A new music course launched Winter Semester 2017 is inspiring faculty and students to teach the importance of learning basic music skills to build their careers and the kingdom of God.
Practical Musicianship (Music 290) is a course designed to teach basic music skills to students from all majors who have little or no musical knowledge. When approved by the Online Department, the course will become available to online students as Music 130.
Matt Moore, a Music Department faculty member who helped develop the course, shared that it was created for a few different reasons.
"We're trying to reach a few different types of students," Moore said. "In a music major's first musicianship class, if they fail to pass the preliminary exam, they are sent to this course instead, in order to prepare them to continue moving forward with a music degree."
Moore said the course also aims to benefit students who choose not to pursue a music degree, leaving them with the skills they need to fulfill other responsibilities.
"If this is the only music course a student takes, they'll still have the basic skills to serve in a music position wherever they're asked," Moore said. "This will allow them to gain basic skills to teach music to other people, serve in their church callings, or organize a musical group or performance whenever they want."
Music 130 was created by a team of Music Department faculty members from different disciplines of music.
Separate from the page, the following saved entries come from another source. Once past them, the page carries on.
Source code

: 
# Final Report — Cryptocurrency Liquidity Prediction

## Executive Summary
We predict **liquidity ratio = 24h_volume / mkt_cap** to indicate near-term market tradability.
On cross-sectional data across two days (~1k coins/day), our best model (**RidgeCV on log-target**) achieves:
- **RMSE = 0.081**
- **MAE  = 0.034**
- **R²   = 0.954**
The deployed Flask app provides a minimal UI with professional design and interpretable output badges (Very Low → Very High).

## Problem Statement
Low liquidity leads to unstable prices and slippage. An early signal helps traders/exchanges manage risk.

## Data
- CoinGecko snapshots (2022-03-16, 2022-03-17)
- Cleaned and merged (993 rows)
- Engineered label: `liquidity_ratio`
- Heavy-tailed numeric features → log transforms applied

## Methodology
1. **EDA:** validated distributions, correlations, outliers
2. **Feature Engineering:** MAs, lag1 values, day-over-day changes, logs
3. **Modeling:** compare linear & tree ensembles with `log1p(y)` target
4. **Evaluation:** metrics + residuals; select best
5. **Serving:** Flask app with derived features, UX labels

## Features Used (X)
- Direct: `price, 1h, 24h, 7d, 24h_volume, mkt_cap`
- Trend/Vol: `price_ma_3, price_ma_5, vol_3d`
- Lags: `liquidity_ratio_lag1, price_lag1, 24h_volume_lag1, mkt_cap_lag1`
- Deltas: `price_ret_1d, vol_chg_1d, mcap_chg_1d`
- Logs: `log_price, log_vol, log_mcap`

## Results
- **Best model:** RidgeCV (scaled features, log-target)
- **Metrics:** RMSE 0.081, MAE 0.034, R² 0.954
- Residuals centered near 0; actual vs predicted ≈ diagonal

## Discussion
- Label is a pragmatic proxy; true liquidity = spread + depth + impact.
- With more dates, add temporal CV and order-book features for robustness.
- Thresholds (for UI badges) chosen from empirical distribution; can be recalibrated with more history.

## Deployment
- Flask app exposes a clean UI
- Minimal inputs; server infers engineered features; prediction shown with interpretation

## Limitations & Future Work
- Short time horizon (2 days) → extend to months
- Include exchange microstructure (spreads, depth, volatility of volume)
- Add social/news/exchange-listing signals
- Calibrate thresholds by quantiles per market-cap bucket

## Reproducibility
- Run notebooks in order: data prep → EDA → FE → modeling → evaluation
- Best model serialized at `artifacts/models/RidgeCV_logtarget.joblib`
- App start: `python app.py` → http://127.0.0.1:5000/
No prior musical experience is necessary to take the course. The only cost for the course includes purchasing the online music teaching program that helps students learn simple piano and voice skills, along with learning how to read and conduct music.
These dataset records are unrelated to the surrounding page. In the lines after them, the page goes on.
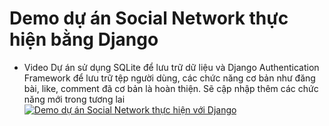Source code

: # Demo dự án Social Network thực hiện bằng Django
- Video
Dự án sử dụng SQLite để lưu trữ dữ liệu và Django Authentication Framework để lưu trữ tệp người dùng, các chức năng cơ bản như đăng bài, like, comment đã cơ bản là hoàn thiện. Sẽ cập nhập thêm các chức năng mới trong tương lai
[![Demo dự án Social Network thực hiện với Django](https://img.youtube.com/vi/Hr7K_9GChuI/0.jpg)]([https://www.youtube.com/watch?v=Hr7K_9GChuI](https://youtu.be/pqpbel0EGME))
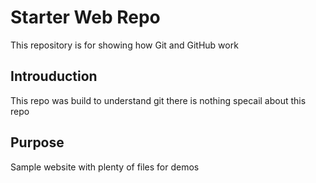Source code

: # Starter Web Repo

This repository is for showing how Git and GitHub work

## Introuduction
This repo was build to understand git there is nothing specail about this repo

## Purpose

Sample website with plenty of files for demos
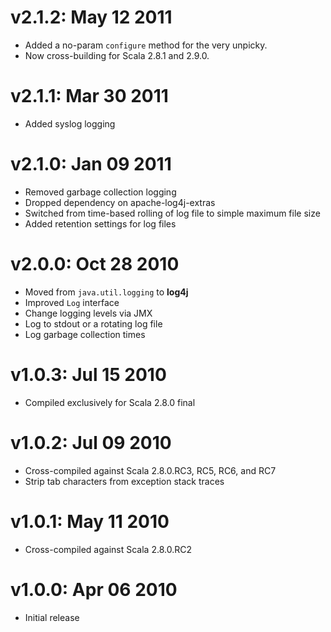 v2.1.2: May 12 2011
===================

* Added a no-param `configure` method for the very unpicky.
* Now cross-building for Scala 2.8.1 and 2.9.0.

v2.1.1: Mar 30 2011
===================

* Added syslog logging

v2.1.0: Jan 09 2011
===================

* Removed garbage collection logging
* Dropped dependency on apache-log4j-extras
* Switched from time-based rolling of log file to simple maximum file size
* Added retention settings for log files

v2.0.0: Oct 28 2010
===================

* Moved from `java.util.logging` to **log4j**
* Improved `Log` interface
* Change logging levels via JMX
* Log to stdout or a rotating log file
* Log garbage collection times

v1.0.3: Jul 15 2010
===================

* Compiled exclusively for Scala 2.8.0 final

v1.0.2: Jul 09 2010
===================

* Cross-compiled against Scala 2.8.0.RC3, RC5, RC6, and RC7
* Strip tab characters from exception stack traces

v1.0.1: May 11 2010
===================

* Cross-compiled against Scala 2.8.0.RC2

v1.0.0: Apr 06 2010
===================

* Initial release
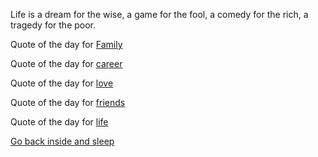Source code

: Life is a dream for the wise, 
a game for the fool, 
a comedy for the rich, 
a tragedy for the poor.



Quote of the day for [Family](family/family.md)

Quote of the day for [career](career/career.md)

Quote of the day for [love](love/love.md)

Quote of the day for [friends](friends/friends.md)

Quote of the day for [life](life/life.md)



[Go back inside and sleep](../marshmallow.md)

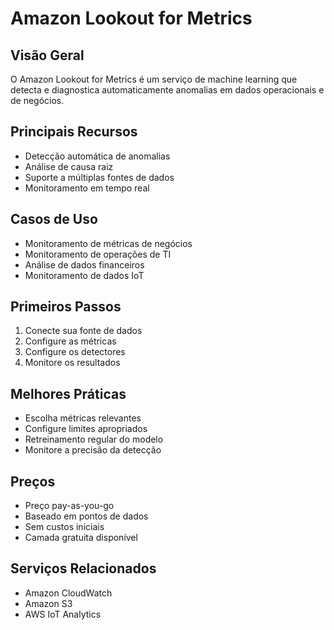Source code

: # Amazon Lookout for Metrics

## Visão Geral
O Amazon Lookout for Metrics é um serviço de machine learning que detecta e diagnostica automaticamente anomalias em dados operacionais e de negócios.

## Principais Recursos
- Detecção automática de anomalias
- Análise de causa raiz
- Suporte a múltiplas fontes de dados
- Monitoramento em tempo real

## Casos de Uso
- Monitoramento de métricas de negócios
- Monitoramento de operações de TI
- Análise de dados financeiros
- Monitoramento de dados IoT

## Primeiros Passos
1. Conecte sua fonte de dados
2. Configure as métricas
3. Configure os detectores
4. Monitore os resultados

## Melhores Práticas
- Escolha métricas relevantes
- Configure limites apropriados
- Retreinamento regular do modelo
- Monitore a precisão da detecção

## Preços
- Preço pay-as-you-go
- Baseado em pontos de dados
- Sem custos iniciais
- Camada gratuita disponível

## Serviços Relacionados
- Amazon CloudWatch
- Amazon S3
- AWS IoT Analytics 
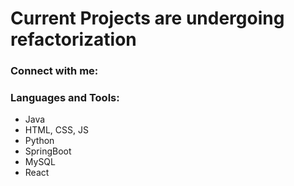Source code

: # Current Projects are undergoing refactorization

### Connect with me: 

### Languages and Tools: 

  - Java
  - HTML, CSS, JS
  - Python
  - SpringBoot
  - MySQL
  - React


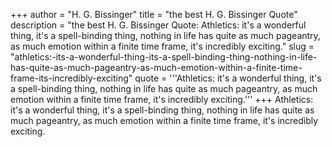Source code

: +++
author = "H. G. Bissinger"
title = "the best H. G. Bissinger Quote"
description = "the best H. G. Bissinger Quote: Athletics: it's a wonderful thing, it's a spell-binding thing, nothing in life has quite as much pageantry, as much emotion within a finite time frame, it's incredibly exciting."
slug = "athletics:-its-a-wonderful-thing-its-a-spell-binding-thing-nothing-in-life-has-quite-as-much-pageantry-as-much-emotion-within-a-finite-time-frame-its-incredibly-exciting"
quote = '''Athletics: it's a wonderful thing, it's a spell-binding thing, nothing in life has quite as much pageantry, as much emotion within a finite time frame, it's incredibly exciting.'''
+++
Athletics: it's a wonderful thing, it's a spell-binding thing, nothing in life has quite as much pageantry, as much emotion within a finite time frame, it's incredibly exciting.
Moore also shared that students will have opportunities to demonstrate leadership and problem-solving skills that will help members of the Church around the world.
"I hope this will make music in the Church better overall," Moore said. "We want to help people feel confident that they can fulfill any musical assignment in the church, from primary chorister to ward choir director."
Holleah LeBaron, a sophomore studying music composition who took the class last semester, said that she was able to apply what she was learning in a very practical way.
"I learned how to memorize a lot better. I also started incorporating what I was learning in my other classes, so that helped a lot, too," LeBaron said.
LeBaron hopes other students will take advantage of the unique learning opportunities it has to offer.
"I think that everyone should have some sort of concept of music," LeBaron said. "The class is perfect for beginners, so you can't get lost. And if you do, you have all the tools and resources you need to catch up. I think that everyone should take it because it opens your eyes to a whole new understanding of what music and creating music has to offer."